Kittredge v. Kittredge

Decision Date04 September 2003
Citation803 NE 2d 306,441 Mass. 28
PartiesELIZABETH A. KITTREDGE v. SIDNEY KITTREDGE.
CourtUnited States State Supreme Judicial Court of Massachusetts Supreme Court

Present: MARSHALL, C.J., GREANEY, IRELAND, SPINA, COWIN, SOSMAN, & CORDY, JJ.

Wendy H. Sibbison for Elizabeth A. Kittredge.

Thomas A. Kenefick, III (Mary H. Patryn with him) for Sidney Kittredge.

SOSMAN, J.

In this appeal challenging the order of the Probate and Family Court dividing the parties' marital estate pursuant to G. L. c. 208, § 34, the wife contends that the judge erred when he failed to treat the entirety of her husband's gambling losses as a dissipation of marital assets. She also claims that the judge's findings with respect to the amount of those losses are erroneous. We granted the wife's application for direct appellate review, and we now affirm the judgment.

1. Background. The plaintiff, Elizabeth A. Kittredge (wife), and the defendant, Sidney Kittredge (husband), were married in 1967. The husband worked in a family business, Kittredge Equipment Company, of which he was a part owner. The wife was the primary homemaker over the course of the marriage, staying at home to raise their three children. The wife acknowledges that, throughout the marriage, the husband was "an excellent economic provider," enabling the family to live "an upper class lifestyle," including "a fine home, clothing, vacations, travel, and recreational activities." Over the many years that the husband was the sole financial provider for the family, the wife and children did not "want[] for anything."

The husband was, however, a heavy gambler, regularly placing large bets through bookies, plus occasionally gambling at casinos. Most of his bets were placed on professional and college sporting events, and his sole form of entertainment was to gamble and watch television games on which he had placed bets. This gambling activity — which the wife characterized as "compulsive" — occurred throughout the course of their twenty-seven year marriage.

The wife's father died in 1987, and in 1990 she received an inheritance valued at approximately $1.3 million. With the income from that inheritance, the wife began to pay some of the daily household expenses, while the husband paid the taxes on that additional income and paid for the children's education. As of the time of the master's hearing, the wife estimated that the husband had spent over $350,000 on the children's educational expenses,1 and it was anticipated that the husband would be paying $50,000 for the upcoming weddings of two of their daughters.

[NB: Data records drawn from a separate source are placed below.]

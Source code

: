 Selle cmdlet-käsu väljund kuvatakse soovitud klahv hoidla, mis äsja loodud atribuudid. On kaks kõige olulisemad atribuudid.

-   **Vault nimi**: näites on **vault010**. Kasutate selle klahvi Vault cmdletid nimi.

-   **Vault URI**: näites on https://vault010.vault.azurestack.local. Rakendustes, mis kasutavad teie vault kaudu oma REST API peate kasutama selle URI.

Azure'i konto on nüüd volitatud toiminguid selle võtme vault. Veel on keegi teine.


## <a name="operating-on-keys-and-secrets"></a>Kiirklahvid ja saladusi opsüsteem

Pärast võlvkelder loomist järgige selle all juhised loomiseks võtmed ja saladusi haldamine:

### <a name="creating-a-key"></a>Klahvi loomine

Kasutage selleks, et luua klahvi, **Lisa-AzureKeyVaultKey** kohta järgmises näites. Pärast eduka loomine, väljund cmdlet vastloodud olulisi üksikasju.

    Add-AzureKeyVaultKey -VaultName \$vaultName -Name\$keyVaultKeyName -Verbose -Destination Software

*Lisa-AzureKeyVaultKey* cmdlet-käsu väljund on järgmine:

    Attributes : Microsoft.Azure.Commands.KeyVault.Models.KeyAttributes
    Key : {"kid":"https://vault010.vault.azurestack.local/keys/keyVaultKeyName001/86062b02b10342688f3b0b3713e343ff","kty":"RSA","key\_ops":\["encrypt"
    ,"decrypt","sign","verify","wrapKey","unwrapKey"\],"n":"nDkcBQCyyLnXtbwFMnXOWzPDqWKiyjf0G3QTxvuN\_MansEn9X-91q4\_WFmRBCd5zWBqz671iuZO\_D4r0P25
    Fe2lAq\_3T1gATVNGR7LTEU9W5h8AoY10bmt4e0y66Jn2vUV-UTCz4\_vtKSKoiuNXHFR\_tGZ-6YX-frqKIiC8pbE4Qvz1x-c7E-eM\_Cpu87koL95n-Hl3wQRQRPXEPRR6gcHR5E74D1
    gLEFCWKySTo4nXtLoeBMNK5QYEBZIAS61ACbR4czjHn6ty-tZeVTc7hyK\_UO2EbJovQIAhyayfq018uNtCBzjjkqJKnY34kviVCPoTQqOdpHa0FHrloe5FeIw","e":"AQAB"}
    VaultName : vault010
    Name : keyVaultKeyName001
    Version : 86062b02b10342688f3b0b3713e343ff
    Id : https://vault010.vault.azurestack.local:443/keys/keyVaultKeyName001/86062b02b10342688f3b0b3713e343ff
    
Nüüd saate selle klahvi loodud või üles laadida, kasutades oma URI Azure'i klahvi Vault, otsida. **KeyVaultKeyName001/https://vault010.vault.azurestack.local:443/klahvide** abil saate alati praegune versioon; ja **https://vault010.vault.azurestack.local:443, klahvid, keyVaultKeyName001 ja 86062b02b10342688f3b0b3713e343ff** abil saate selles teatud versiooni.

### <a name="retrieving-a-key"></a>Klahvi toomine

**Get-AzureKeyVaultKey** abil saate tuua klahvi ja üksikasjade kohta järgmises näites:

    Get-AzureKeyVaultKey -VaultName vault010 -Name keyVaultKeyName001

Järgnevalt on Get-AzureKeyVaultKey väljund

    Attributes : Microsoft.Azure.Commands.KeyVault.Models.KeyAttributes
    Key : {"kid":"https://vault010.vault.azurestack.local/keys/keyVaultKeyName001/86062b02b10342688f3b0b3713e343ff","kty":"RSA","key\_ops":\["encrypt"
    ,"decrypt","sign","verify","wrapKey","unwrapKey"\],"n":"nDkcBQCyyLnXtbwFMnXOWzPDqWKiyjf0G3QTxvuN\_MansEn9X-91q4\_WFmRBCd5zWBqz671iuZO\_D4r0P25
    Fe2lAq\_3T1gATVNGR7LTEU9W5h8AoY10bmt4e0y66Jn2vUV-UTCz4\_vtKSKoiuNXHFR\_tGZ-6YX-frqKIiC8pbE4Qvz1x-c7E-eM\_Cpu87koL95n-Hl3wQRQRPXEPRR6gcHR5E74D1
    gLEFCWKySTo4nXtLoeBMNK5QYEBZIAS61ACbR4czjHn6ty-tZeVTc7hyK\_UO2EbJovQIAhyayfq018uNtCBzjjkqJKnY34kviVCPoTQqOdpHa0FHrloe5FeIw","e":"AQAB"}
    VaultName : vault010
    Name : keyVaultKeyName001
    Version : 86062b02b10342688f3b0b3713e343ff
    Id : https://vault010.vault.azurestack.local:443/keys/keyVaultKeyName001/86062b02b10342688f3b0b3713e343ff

The wife filed for divorce in February, 1991, alleging an irretrievable breakdown of the marriage. The wife claimed that that breakdown occurred gradually as "a subtle and slow process" during the 1980's, but that she had continued with the marriage until the children were grown. An attempt at marriage counselling, undertaken over a period of months after the wife filed for divorce, was unsuccessful, and the husband moved out of the marital home in January, 1992.

The case was tried before a master, and the judge adopted the master's findings but modified the master's recommended division of the marital property. The marital estate, including the wife's inheritance from her father,2 was valued at $4,442,284, of which $2,442,065 was held by the husband and $2,000,219 was held by the wife. The judge ordered that the husband transfer to the wife his one-half interest in the marital home,3 $100,000 in liquid assets, a $100,000 share in his pension plan, and his real estate investments through an entity referred to as Grove Limited Partnership (then valued at $397,400). In percentage terms, this equated to awarding sixty-two per cent of the marital estate to the wife and thirty-eight per cent of the estate to the husband. In ordering this division, the judge relied on the master's finding that the husband's gambling losses over the course of the marriage were on the order of $30,000 to $35,000, and those losses were not a factor in the judge's assessment of the appropriate division of the marital property.

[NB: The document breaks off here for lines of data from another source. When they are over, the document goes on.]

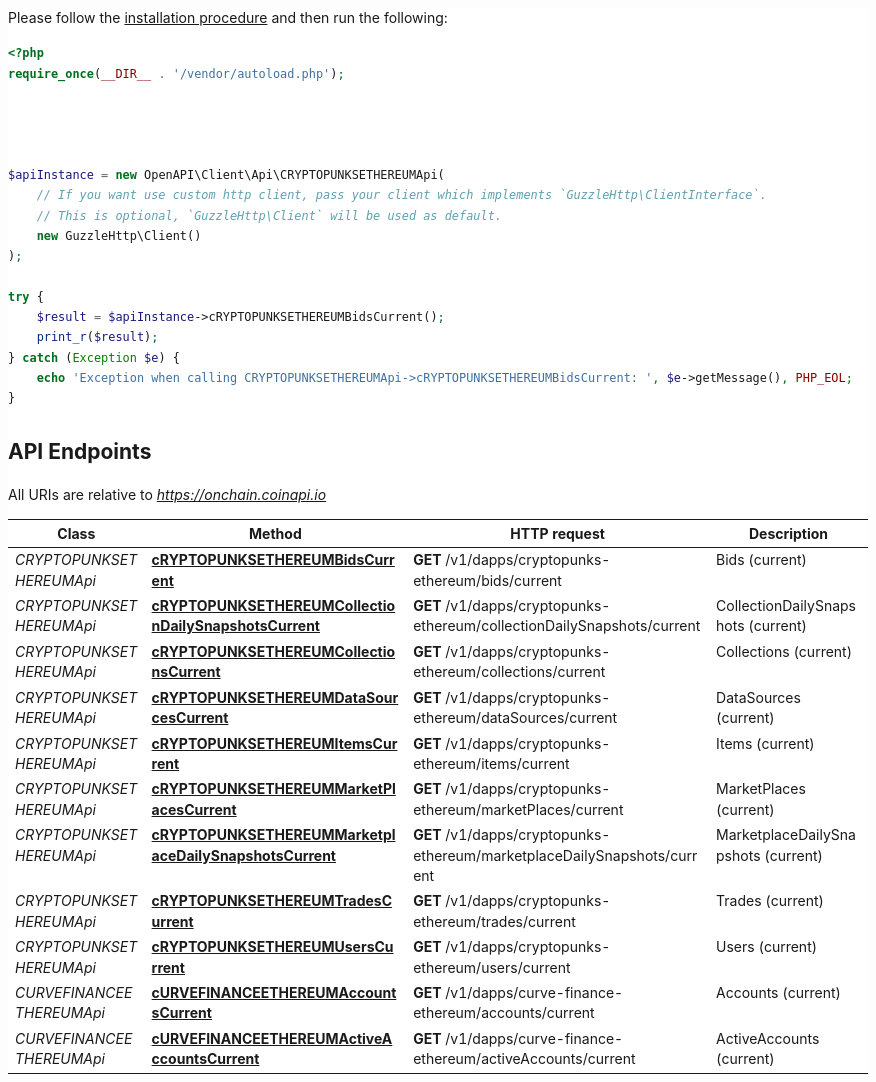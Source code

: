 Please follow the [installation procedure](#installation--usage) and then run the following:

```php
<?php
require_once(__DIR__ . '/vendor/autoload.php');




$apiInstance = new OpenAPI\Client\Api\CRYPTOPUNKSETHEREUMApi(
    // If you want use custom http client, pass your client which implements `GuzzleHttp\ClientInterface`.
    // This is optional, `GuzzleHttp\Client` will be used as default.
    new GuzzleHttp\Client()
);

try {
    $result = $apiInstance->cRYPTOPUNKSETHEREUMBidsCurrent();
    print_r($result);
} catch (Exception $e) {
    echo 'Exception when calling CRYPTOPUNKSETHEREUMApi->cRYPTOPUNKSETHEREUMBidsCurrent: ', $e->getMessage(), PHP_EOL;
}

```

## API Endpoints

All URIs are relative to *https://onchain.coinapi.io*

Class | Method | HTTP request | Description
------------ | ------------- | ------------- | -------------
*CRYPTOPUNKSETHEREUMApi* | [**cRYPTOPUNKSETHEREUMBidsCurrent**](docs/Api/CRYPTOPUNKSETHEREUMApi.md#cryptopunksethereumbidscurrent) | **GET** /v1/dapps/cryptopunks-ethereum/bids/current | Bids (current)
*CRYPTOPUNKSETHEREUMApi* | [**cRYPTOPUNKSETHEREUMCollectionDailySnapshotsCurrent**](docs/Api/CRYPTOPUNKSETHEREUMApi.md#cryptopunksethereumcollectiondailysnapshotscurrent) | **GET** /v1/dapps/cryptopunks-ethereum/collectionDailySnapshots/current | CollectionDailySnapshots (current)
*CRYPTOPUNKSETHEREUMApi* | [**cRYPTOPUNKSETHEREUMCollectionsCurrent**](docs/Api/CRYPTOPUNKSETHEREUMApi.md#cryptopunksethereumcollectionscurrent) | **GET** /v1/dapps/cryptopunks-ethereum/collections/current | Collections (current)
*CRYPTOPUNKSETHEREUMApi* | [**cRYPTOPUNKSETHEREUMDataSourcesCurrent**](docs/Api/CRYPTOPUNKSETHEREUMApi.md#cryptopunksethereumdatasourcescurrent) | **GET** /v1/dapps/cryptopunks-ethereum/dataSources/current | DataSources (current)
*CRYPTOPUNKSETHEREUMApi* | [**cRYPTOPUNKSETHEREUMItemsCurrent**](docs/Api/CRYPTOPUNKSETHEREUMApi.md#cryptopunksethereumitemscurrent) | **GET** /v1/dapps/cryptopunks-ethereum/items/current | Items (current)
*CRYPTOPUNKSETHEREUMApi* | [**cRYPTOPUNKSETHEREUMMarketPlacesCurrent**](docs/Api/CRYPTOPUNKSETHEREUMApi.md#cryptopunksethereummarketplacescurrent) | **GET** /v1/dapps/cryptopunks-ethereum/marketPlaces/current | MarketPlaces (current)
*CRYPTOPUNKSETHEREUMApi* | [**cRYPTOPUNKSETHEREUMMarketplaceDailySnapshotsCurrent**](docs/Api/CRYPTOPUNKSETHEREUMApi.md#cryptopunksethereummarketplacedailysnapshotscurrent) | **GET** /v1/dapps/cryptopunks-ethereum/marketplaceDailySnapshots/current | MarketplaceDailySnapshots (current)
*CRYPTOPUNKSETHEREUMApi* | [**cRYPTOPUNKSETHEREUMTradesCurrent**](docs/Api/CRYPTOPUNKSETHEREUMApi.md#cryptopunksethereumtradescurrent) | **GET** /v1/dapps/cryptopunks-ethereum/trades/current | Trades (current)
*CRYPTOPUNKSETHEREUMApi* | [**cRYPTOPUNKSETHEREUMUsersCurrent**](docs/Api/CRYPTOPUNKSETHEREUMApi.md#cryptopunksethereumuserscurrent) | **GET** /v1/dapps/cryptopunks-ethereum/users/current | Users (current)
*CURVEFINANCEETHEREUMApi* | [**cURVEFINANCEETHEREUMAccountsCurrent**](docs/Api/CURVEFINANCEETHEREUMApi.md#curvefinanceethereumaccountscurrent) | **GET** /v1/dapps/curve-finance-ethereum/accounts/current | Accounts (current)
*CURVEFINANCEETHEREUMApi* | [**cURVEFINANCEETHEREUMActiveAccountsCurrent**](docs/Api/CURVEFINANCEETHEREUMApi.md#curvefinanceethereumactiveaccountscurrent) | **GET** /v1/dapps/curve-finance-ethereum/activeAccounts/current | ActiveAccounts (current)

Both parties appealed. In an order and unpublished memorandum and order pursuant to its rule 1:28, the Appeals Court reversed and remanded that portion of the judgment pertaining to the division of assets, ordering further proceedings with respect to two specific issues: a determination of the amount of the husband's gambling losses (as to which there had been insufficient evidence to support the judge's finding), and a valuation (including consideration of tax consequences) of the husband's interest in Grove Limited Partnership.4 Kittredge v. Kittredge, 45 Mass. App. Ct. 1109 (1998). The Appeals Court also criticized the judge for adopting, without modification, findings by the master that were replete with disapproving remarks about the wife's lifestyle. The Appeals Court set aside the award of marital assets on the ground that, in failing to scrutinize the master's findings, the judge had not properly considered the factors under G. L. c. 208, § 34.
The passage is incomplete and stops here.